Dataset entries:
Start of Block
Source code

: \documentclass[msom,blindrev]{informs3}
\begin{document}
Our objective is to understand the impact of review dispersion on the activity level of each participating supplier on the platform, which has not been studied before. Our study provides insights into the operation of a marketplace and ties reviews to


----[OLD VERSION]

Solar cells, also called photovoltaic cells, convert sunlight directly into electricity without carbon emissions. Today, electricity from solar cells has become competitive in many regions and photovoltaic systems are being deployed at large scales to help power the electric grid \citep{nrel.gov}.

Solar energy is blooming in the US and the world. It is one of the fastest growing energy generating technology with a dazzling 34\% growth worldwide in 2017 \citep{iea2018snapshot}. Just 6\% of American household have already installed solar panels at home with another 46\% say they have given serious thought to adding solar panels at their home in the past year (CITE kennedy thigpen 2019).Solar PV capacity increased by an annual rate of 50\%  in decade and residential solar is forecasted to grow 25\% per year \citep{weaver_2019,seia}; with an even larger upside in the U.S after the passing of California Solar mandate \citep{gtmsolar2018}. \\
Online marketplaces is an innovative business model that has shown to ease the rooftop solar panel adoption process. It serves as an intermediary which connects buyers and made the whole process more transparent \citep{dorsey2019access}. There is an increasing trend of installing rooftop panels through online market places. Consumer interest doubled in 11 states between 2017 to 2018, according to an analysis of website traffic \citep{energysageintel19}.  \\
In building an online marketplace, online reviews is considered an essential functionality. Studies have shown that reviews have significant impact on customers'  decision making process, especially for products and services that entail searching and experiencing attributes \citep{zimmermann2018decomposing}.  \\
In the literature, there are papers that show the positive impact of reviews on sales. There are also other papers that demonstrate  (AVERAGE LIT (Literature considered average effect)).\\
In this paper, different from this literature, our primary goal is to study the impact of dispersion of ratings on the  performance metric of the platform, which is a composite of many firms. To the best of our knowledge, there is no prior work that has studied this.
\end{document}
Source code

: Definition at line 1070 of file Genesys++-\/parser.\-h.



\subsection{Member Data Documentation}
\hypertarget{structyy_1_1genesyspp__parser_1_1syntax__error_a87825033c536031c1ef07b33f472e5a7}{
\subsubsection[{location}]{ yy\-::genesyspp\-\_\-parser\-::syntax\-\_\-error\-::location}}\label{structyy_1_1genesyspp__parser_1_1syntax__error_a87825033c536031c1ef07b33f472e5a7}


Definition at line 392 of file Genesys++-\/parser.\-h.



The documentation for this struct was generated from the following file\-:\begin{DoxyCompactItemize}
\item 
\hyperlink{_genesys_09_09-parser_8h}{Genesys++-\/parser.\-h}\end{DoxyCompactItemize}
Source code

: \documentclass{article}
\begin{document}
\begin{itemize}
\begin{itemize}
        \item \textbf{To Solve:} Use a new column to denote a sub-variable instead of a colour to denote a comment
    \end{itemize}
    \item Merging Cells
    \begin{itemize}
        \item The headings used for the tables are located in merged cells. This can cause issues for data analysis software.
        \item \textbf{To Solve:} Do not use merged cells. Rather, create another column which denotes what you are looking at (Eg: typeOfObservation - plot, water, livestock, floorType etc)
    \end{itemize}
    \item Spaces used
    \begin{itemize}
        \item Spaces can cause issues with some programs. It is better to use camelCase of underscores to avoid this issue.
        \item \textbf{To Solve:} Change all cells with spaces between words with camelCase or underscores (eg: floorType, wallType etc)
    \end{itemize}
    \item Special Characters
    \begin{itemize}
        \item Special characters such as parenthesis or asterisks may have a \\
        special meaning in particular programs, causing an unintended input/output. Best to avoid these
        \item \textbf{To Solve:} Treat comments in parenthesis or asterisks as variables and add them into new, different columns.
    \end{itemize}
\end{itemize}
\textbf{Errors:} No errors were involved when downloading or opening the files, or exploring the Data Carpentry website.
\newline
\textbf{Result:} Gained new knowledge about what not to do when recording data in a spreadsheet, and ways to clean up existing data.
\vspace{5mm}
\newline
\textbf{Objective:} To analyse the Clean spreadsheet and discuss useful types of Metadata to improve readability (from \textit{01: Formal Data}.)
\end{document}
End of Block
● Requirement: Reproduce every record above exactly.

● Output for this task:
Source code

: \documentclass[msom,blindrev]{informs3}
\begin{document}
Our objective is to understand the impact of review dispersion on the activity level of each participating supplier on the platform, which has not been studied before. Our study provides insights into the operation of a marketplace and ties reviews to


----[OLD VERSION]

Solar cells, also called photovoltaic cells, convert sunlight directly into electricity without carbon emissions. Today, electricity from solar cells has become competitive in many regions and photovoltaic systems are being deployed at large scales to help power the electric grid \citep{nrel.gov}.

Solar energy is blooming in the US and the world. It is one of the fastest growing energy generating technology with a dazzling 34\% growth worldwide in 2017 \citep{iea2018snapshot}. Just 6\% of American household have already installed solar panels at home with another 46\% say they have given serious thought to adding solar panels at their home in the past year (CITE kennedy thigpen 2019).Solar PV capacity increased by an annual rate of 50\%  in decade and residential solar is forecasted to grow 25\% per year \citep{weaver_2019,seia}; with an even larger upside in the U.S after the passing of California Solar mandate \citep{gtmsolar2018}. \\
Online marketplaces is an innovative business model that has shown to ease the rooftop solar panel adoption process. It serves as an intermediary which connects buyers and made the whole process more transparent \citep{dorsey2019access}. There is an increasing trend of installing rooftop panels through online market places. Consumer interest doubled in 11 states between 2017 to 2018, according to an analysis of website traffic \citep{energysageintel19}.  \\
In building an online marketplace, online reviews is considered an essential functionality. Studies have shown that reviews have significant impact on customers'  decision making process, especially for products and services that entail searching and experiencing attributes \citep{zimmermann2018decomposing}.  \\
In the literature, there are papers that show the positive impact of reviews on sales. There are also other papers that demonstrate  (AVERAGE LIT (Literature considered average effect)).\\
In this paper, different from this literature, our primary goal is to study the impact of dispersion of ratings on the  performance metric of the platform, which is a composite of many firms. To the best of our knowledge, there is no prior work that has studied this.
\end{document}
Source code

: Definition at line 1070 of file Genesys++-\/parser.\-h.



\subsection{Member Data Documentation}
\hypertarget{structyy_1_1genesyspp__parser_1_1syntax__error_a87825033c536031c1ef07b33f472e5a7}{
\subsubsection[{location}]{ yy\-::genesyspp\-\_\-parser\-::syntax\-\_\-error\-::location}}\label{structyy_1_1genesyspp__parser_1_1syntax__error_a87825033c536031c1ef07b33f472e5a7}


Definition at line 392 of file Genesys++-\/parser.\-h.



The documentation for this struct was generated from the following file\-:\begin{DoxyCompactItemize}
\item 
\hyperlink{_genesys_09_09-parser_8h}{Genesys++-\/parser.\-h}\end{DoxyCompactItemize}
Source code

: \documentclass{article}
\begin{document}
\begin{itemize}
\begin{itemize}
        \item \textbf{To Solve:} Use a new column to denote a sub-variable instead of a colour to denote a comment
    \end{itemize}
    \item Merging Cells
    \begin{itemize}
        \item The headings used for the tables are located in merged cells. This can cause issues for data analysis software.
        \item \textbf{To Solve:} Do not use merged cells. Rather, create another column which denotes what you are looking at (Eg: typeOfObservation - plot, water, livestock, floorType etc)
    \end{itemize}
    \item Spaces used
    \begin{itemize}
        \item Spaces can cause issues with some programs. It is better to use camelCase of underscores to avoid this issue.
        \item \textbf{To Solve:} Change all cells with spaces between words with camelCase or underscores (eg: floorType, wallType etc)
    \end{itemize}
    \item Special Characters
    \begin{itemize}
        \item Special characters such as parenthesis or asterisks may have a \\
        special meaning in particular programs, causing an unintended input/output. Best to avoid these
        \item \textbf{To Solve:} Treat comments in parenthesis or asterisks as variables and add them into new, different columns.
    \end{itemize}
\end{itemize}
\textbf{Errors:} No errors were involved when downloading or opening the files, or exploring the Data Carpentry website.
\newline
\textbf{Result:} Gained new knowledge about what not to do when recording data in a spreadsheet, and ways to clean up existing data.
\vspace{5mm}
\newline
\textbf{Objective:} To analyse the Clean spreadsheet and discuss useful types of Metadata to improve readability (from \textit{01: Formal Data}.)
\end{document}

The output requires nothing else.